Work order = From the entries below, reproduce exactly the line containing "2014 - Julio", the line containing "estudiante de posgrado de Uniandes.", and every line in between, with nothing added.

Provided entries =

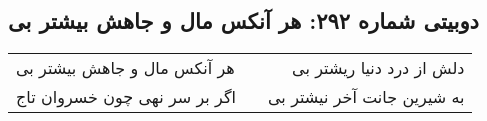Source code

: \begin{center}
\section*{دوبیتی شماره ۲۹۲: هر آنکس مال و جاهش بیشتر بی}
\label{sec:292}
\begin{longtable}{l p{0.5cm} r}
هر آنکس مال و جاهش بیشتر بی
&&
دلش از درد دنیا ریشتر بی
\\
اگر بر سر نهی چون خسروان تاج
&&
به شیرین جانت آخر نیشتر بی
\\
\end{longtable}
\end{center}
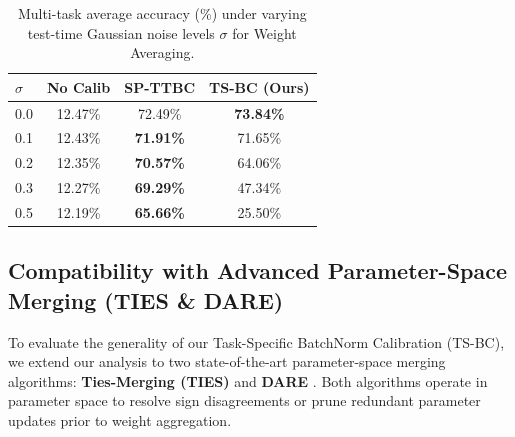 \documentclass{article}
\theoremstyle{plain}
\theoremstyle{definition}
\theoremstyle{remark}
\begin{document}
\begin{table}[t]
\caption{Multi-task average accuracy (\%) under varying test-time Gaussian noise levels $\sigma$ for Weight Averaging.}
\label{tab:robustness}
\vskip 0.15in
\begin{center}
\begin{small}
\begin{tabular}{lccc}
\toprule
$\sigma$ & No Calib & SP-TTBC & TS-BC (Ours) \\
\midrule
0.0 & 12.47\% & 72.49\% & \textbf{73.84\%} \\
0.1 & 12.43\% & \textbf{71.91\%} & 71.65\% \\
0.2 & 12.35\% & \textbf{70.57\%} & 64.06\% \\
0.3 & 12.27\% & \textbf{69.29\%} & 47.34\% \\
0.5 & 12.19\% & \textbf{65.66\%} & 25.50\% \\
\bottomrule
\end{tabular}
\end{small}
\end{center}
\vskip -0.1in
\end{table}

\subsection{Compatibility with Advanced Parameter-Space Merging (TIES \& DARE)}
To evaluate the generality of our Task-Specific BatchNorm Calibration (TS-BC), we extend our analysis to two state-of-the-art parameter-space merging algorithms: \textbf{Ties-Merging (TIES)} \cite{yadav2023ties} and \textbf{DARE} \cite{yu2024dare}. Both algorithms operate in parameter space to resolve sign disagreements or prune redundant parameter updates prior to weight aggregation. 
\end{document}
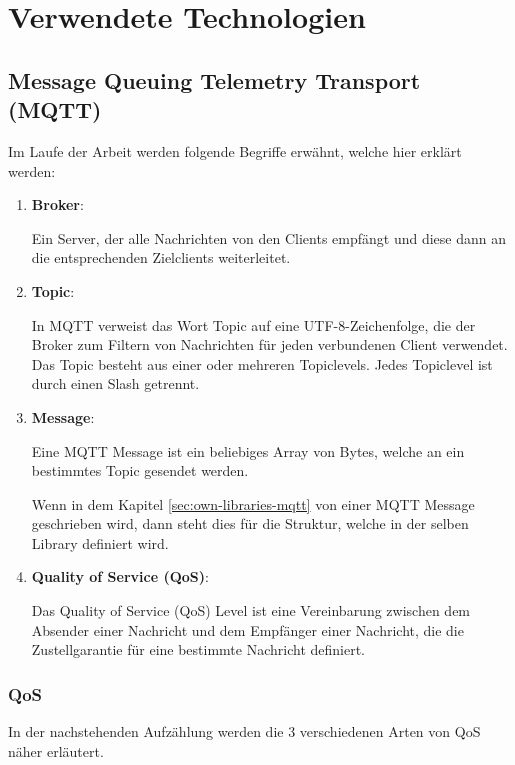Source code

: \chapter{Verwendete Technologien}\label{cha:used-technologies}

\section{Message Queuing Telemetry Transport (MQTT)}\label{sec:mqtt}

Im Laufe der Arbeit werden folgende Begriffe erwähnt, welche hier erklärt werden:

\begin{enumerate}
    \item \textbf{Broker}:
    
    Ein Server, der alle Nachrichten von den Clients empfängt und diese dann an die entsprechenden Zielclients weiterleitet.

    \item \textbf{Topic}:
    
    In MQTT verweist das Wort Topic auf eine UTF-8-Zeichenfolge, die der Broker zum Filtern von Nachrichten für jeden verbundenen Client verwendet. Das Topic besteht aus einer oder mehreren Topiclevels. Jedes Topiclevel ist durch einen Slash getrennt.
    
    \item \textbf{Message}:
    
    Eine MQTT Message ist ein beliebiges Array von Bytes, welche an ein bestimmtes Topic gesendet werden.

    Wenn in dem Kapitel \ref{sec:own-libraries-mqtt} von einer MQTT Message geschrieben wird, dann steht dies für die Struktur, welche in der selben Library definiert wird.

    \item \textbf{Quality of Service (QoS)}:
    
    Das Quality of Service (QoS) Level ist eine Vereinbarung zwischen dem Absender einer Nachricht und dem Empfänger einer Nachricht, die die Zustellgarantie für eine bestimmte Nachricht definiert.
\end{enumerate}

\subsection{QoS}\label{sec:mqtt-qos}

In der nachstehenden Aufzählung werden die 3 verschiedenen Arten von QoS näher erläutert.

--

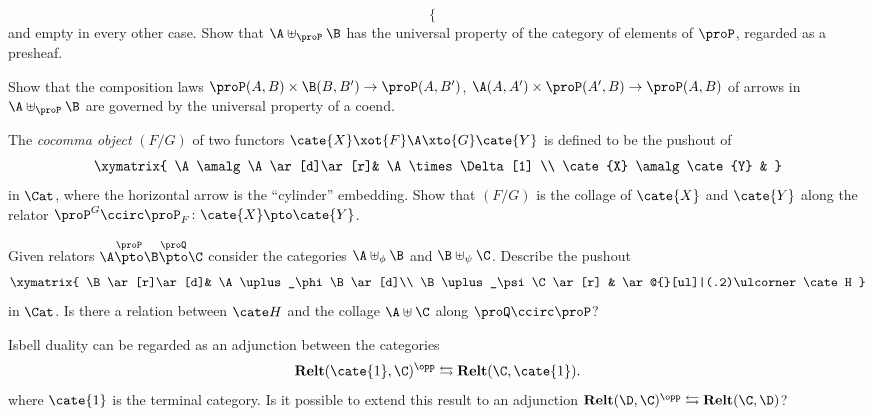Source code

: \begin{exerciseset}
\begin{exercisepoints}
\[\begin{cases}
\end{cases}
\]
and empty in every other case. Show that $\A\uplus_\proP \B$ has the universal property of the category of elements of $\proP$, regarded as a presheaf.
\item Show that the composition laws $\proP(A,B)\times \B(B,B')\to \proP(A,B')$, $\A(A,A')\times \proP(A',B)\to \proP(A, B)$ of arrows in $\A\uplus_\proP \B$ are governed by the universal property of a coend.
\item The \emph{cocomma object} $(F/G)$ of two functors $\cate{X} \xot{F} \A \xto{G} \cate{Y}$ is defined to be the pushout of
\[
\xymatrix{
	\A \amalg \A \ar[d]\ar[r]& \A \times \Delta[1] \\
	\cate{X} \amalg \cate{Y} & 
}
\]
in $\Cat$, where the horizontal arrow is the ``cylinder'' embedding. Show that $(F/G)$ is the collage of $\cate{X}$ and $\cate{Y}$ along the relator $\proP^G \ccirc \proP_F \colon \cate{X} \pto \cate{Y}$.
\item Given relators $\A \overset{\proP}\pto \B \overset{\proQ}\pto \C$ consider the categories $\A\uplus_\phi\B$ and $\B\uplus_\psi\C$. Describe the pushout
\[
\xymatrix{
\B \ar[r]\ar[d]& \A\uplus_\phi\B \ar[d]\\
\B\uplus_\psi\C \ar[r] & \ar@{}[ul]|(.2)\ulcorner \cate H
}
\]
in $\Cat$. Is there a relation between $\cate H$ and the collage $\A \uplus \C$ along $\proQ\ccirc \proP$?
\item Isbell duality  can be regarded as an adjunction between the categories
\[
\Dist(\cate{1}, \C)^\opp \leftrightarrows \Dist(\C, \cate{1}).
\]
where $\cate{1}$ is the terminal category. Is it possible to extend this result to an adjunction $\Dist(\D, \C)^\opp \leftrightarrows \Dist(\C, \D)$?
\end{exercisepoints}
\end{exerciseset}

* * *

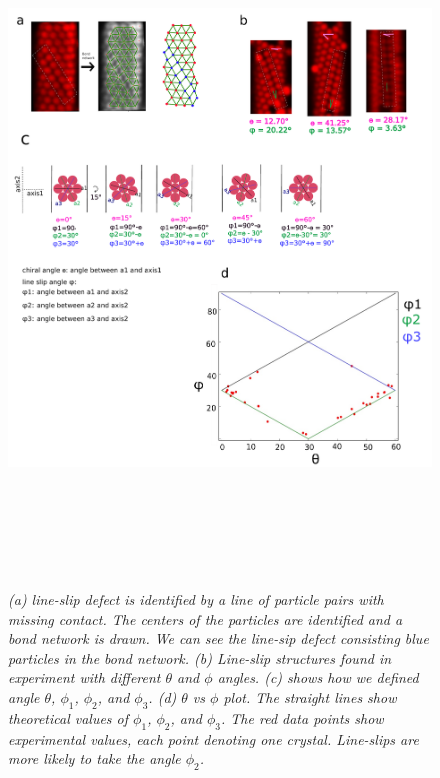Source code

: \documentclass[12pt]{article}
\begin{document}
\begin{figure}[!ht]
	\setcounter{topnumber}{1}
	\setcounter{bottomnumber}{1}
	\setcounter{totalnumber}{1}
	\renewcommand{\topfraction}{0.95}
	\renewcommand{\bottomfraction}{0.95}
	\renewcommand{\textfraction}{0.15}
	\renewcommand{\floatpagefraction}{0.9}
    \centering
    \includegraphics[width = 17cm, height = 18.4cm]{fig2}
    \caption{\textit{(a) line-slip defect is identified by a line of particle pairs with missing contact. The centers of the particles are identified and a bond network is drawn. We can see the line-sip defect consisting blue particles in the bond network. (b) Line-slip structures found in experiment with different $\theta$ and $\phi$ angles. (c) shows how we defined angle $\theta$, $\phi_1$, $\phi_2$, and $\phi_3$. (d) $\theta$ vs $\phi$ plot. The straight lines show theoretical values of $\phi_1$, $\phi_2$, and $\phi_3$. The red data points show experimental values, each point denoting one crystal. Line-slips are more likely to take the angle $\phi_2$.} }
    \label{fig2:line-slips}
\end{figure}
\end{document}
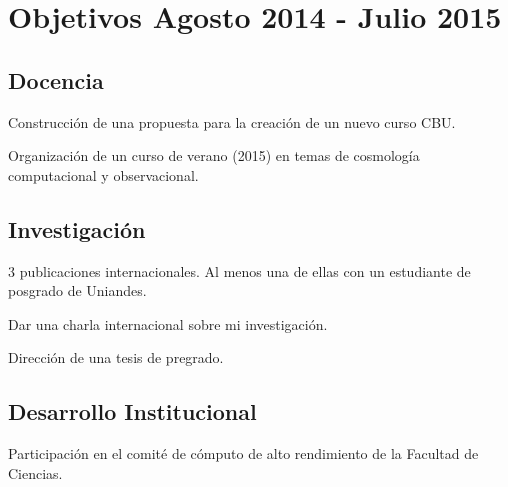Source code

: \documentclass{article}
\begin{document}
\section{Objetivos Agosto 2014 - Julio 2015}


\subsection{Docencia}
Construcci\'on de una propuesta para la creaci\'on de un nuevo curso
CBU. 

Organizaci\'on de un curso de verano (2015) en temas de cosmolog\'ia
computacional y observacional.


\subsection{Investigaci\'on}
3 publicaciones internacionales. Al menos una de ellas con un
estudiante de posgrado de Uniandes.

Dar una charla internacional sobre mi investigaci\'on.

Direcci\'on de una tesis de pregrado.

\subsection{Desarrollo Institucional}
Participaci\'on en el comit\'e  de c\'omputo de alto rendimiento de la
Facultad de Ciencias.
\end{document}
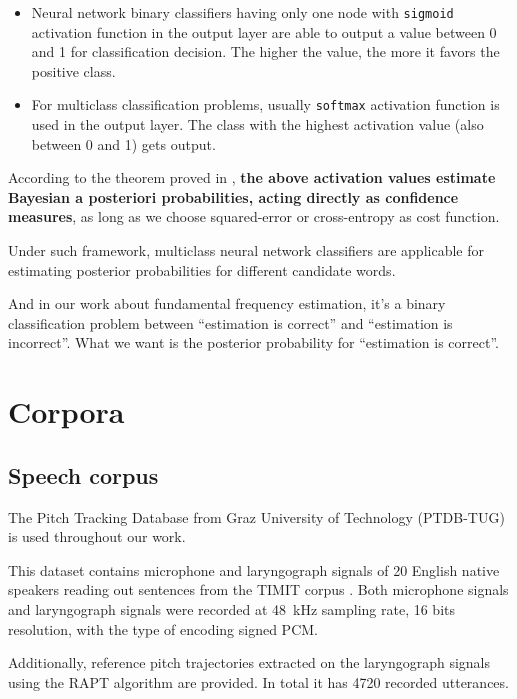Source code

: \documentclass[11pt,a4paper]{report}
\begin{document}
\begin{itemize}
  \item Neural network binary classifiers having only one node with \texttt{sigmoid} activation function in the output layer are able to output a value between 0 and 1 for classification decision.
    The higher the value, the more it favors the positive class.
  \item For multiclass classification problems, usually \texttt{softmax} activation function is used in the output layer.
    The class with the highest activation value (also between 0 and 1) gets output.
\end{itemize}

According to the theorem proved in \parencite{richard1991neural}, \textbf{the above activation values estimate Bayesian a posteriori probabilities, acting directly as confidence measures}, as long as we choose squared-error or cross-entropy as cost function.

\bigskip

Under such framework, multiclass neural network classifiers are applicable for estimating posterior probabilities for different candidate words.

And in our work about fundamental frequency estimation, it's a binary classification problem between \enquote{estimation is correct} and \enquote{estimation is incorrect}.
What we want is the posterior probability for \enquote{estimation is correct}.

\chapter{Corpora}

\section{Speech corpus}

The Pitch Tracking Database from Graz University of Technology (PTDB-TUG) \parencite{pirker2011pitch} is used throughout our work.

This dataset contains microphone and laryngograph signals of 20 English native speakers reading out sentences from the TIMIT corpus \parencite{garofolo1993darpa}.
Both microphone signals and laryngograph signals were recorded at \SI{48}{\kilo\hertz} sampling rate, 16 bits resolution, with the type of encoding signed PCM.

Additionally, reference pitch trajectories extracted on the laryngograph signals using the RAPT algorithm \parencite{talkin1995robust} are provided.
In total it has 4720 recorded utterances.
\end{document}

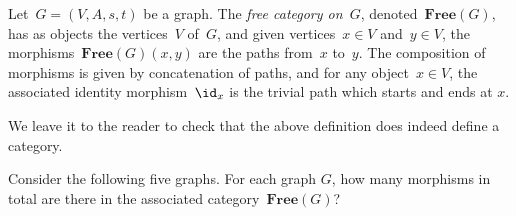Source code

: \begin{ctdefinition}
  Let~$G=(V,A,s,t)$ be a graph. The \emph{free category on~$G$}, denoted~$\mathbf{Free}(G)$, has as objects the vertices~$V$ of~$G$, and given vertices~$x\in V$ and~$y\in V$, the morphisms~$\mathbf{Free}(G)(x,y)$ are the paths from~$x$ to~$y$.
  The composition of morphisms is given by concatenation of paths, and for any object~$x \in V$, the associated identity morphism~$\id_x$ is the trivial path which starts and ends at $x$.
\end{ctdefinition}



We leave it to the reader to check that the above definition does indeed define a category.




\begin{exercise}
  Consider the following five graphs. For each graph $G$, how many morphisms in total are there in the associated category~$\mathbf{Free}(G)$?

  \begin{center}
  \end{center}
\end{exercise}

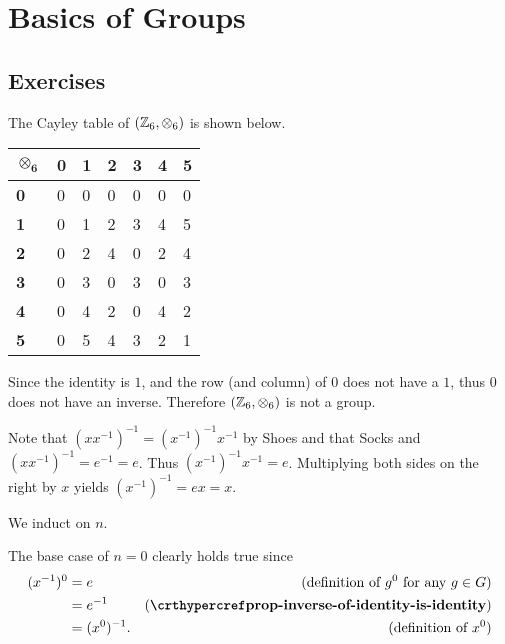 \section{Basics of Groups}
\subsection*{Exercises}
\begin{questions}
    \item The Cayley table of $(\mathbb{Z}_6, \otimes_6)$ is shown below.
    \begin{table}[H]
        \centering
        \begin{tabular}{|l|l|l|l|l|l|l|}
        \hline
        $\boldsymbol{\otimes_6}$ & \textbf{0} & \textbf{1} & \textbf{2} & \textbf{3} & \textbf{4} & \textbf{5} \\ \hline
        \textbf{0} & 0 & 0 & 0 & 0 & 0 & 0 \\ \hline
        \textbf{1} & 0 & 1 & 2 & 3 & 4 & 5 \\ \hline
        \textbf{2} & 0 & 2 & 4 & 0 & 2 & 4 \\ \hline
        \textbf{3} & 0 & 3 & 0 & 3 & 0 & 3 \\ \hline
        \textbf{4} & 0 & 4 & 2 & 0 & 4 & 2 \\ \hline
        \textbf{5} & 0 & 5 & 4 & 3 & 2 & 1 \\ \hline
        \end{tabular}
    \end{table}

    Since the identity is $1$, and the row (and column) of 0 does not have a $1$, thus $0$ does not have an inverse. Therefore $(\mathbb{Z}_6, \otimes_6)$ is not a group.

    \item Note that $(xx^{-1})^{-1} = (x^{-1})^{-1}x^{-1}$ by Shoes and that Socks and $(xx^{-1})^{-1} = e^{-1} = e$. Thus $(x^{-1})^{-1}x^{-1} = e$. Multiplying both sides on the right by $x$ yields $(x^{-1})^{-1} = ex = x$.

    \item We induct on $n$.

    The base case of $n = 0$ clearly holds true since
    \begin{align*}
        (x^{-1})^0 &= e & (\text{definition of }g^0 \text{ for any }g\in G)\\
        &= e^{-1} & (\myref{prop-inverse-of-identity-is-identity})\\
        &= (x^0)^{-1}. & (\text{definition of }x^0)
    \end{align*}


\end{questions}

Answer =
\section{Objetivos Agosto 2014 - Julio 2015}


\subsection{Docencia}
Construcci\'on de una propuesta para la creaci\'on de un nuevo curso
CBU. 

Organizaci\'on de un curso de verano (2015) en temas de cosmolog\'ia
computacional y observacional.


\subsection{Investigaci\'on}
3 publicaciones internacionales. Al menos una de ellas con un
estudiante de posgrado de Uniandes.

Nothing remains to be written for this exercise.